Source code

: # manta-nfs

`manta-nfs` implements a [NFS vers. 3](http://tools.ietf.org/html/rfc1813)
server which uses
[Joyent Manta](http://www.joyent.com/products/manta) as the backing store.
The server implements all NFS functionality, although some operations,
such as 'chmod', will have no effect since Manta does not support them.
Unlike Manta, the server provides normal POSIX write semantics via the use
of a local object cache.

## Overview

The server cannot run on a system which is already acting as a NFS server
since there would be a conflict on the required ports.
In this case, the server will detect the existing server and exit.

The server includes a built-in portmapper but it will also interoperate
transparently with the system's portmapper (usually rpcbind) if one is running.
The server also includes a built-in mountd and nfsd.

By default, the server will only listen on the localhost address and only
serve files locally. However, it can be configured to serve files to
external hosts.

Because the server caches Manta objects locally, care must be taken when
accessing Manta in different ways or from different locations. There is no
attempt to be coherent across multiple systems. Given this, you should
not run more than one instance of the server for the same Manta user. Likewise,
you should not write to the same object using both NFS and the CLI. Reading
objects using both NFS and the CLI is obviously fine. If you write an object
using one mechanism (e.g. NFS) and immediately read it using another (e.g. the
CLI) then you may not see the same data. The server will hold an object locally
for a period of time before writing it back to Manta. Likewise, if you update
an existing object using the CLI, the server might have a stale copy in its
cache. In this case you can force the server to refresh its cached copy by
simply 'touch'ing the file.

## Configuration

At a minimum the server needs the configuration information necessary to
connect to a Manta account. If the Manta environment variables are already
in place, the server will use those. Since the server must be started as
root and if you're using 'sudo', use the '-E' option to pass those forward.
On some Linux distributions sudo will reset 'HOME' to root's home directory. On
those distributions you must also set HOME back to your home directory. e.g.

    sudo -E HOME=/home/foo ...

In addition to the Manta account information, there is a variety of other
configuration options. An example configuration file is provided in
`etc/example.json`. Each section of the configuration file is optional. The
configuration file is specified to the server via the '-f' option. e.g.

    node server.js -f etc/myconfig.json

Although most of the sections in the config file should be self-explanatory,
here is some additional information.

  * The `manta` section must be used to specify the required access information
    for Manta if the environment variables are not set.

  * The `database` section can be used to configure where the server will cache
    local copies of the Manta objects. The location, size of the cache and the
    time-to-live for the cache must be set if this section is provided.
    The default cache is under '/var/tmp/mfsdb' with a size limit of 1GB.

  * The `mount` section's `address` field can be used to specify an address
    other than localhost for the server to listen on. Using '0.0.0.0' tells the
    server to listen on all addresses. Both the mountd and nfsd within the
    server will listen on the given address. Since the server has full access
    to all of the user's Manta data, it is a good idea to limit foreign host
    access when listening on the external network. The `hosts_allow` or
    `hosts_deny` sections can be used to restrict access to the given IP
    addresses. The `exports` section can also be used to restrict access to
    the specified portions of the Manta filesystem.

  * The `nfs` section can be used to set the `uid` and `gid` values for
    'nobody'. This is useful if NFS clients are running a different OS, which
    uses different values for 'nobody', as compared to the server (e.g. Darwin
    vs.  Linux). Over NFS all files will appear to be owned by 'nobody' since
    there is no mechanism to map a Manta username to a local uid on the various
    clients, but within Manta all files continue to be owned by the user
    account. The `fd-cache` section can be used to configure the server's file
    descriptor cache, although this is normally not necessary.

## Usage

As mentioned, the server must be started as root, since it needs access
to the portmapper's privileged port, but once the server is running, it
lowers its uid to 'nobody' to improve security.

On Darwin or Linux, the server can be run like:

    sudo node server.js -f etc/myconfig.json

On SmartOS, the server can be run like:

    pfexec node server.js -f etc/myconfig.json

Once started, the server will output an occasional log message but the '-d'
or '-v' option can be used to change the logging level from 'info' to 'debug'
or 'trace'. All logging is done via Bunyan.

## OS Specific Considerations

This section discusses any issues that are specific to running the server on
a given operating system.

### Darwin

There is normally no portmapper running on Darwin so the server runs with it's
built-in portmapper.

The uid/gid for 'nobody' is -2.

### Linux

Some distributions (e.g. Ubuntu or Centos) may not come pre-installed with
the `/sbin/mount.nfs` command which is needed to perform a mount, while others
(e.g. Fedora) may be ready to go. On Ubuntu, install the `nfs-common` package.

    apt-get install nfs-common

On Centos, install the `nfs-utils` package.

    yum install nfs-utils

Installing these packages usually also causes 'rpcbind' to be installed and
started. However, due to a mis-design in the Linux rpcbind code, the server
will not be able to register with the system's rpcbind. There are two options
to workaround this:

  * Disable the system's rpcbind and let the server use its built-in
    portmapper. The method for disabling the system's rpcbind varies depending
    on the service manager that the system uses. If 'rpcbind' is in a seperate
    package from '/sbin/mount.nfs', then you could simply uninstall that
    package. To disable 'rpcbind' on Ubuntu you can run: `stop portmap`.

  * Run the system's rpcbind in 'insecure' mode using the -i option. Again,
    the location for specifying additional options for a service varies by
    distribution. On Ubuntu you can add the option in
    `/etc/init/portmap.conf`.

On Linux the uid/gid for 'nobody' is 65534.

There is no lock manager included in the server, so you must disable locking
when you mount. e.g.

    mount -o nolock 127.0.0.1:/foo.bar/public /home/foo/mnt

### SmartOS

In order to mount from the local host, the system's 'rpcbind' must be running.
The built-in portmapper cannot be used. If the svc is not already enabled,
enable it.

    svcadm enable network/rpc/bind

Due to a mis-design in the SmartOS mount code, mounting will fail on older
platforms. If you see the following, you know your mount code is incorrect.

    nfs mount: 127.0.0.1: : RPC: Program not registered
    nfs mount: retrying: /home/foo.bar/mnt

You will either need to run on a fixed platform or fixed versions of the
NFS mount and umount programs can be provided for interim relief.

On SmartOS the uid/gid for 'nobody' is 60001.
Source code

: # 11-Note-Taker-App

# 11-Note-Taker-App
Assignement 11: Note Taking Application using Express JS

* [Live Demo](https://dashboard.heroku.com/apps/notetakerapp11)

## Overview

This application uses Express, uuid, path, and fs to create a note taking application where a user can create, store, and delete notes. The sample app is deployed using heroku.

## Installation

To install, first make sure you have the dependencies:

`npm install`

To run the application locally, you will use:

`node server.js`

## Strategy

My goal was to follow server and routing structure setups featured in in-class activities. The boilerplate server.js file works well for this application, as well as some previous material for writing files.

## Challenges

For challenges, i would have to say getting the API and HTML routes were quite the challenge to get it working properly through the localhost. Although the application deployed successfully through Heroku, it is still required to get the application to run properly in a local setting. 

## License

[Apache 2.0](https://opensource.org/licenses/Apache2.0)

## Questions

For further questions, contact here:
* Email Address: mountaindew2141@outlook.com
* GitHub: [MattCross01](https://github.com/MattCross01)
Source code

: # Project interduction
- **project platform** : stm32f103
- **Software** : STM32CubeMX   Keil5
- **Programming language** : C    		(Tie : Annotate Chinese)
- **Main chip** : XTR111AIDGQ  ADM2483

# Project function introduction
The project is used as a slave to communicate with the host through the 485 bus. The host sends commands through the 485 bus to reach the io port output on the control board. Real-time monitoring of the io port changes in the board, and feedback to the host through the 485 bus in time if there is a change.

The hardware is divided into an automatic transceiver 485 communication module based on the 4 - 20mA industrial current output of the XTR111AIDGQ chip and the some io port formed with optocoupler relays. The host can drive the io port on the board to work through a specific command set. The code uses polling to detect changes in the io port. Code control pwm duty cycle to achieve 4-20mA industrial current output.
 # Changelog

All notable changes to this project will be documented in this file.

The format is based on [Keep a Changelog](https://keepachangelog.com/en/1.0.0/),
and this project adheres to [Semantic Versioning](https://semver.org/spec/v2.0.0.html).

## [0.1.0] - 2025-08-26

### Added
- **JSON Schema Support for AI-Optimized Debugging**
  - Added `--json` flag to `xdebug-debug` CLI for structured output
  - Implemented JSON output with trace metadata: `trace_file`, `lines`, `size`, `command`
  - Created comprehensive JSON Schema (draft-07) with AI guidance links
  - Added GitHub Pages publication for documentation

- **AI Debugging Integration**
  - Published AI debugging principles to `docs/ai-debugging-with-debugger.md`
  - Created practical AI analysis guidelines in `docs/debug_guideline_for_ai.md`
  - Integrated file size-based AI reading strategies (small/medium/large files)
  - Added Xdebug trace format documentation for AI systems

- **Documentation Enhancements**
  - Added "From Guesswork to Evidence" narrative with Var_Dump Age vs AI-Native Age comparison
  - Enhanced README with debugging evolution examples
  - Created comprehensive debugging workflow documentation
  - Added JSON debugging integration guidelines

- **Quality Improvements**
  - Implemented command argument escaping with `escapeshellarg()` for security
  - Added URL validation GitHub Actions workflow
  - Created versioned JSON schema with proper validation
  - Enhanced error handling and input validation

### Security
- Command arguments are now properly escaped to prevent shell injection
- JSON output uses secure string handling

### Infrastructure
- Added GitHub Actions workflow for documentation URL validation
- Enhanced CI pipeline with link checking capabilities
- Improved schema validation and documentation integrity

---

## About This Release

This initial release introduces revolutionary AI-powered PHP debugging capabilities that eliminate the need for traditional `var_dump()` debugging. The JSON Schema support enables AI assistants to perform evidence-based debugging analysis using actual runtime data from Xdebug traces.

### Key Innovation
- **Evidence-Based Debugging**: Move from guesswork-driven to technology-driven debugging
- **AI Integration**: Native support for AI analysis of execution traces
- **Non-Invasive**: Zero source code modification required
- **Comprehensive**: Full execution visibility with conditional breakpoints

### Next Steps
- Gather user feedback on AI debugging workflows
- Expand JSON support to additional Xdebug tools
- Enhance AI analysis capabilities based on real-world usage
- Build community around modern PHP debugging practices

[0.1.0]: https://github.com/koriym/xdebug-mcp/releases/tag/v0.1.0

• [Exercise details] Only lines with the word "capabilities" are wanted, so copy each one from the records.

• [Exercise response]
- Enhanced CI pipeline with link checking capabilities
This initial release introduces revolutionary AI-powered PHP debugging capabilities that eliminate the need for traditional `var_dump()` debugging. The JSON Schema support enables AI assistants to perform evidence-based debugging analysis using actual runtime data from Xdebug traces.
- Enhance AI analysis capabilities based on real-world usage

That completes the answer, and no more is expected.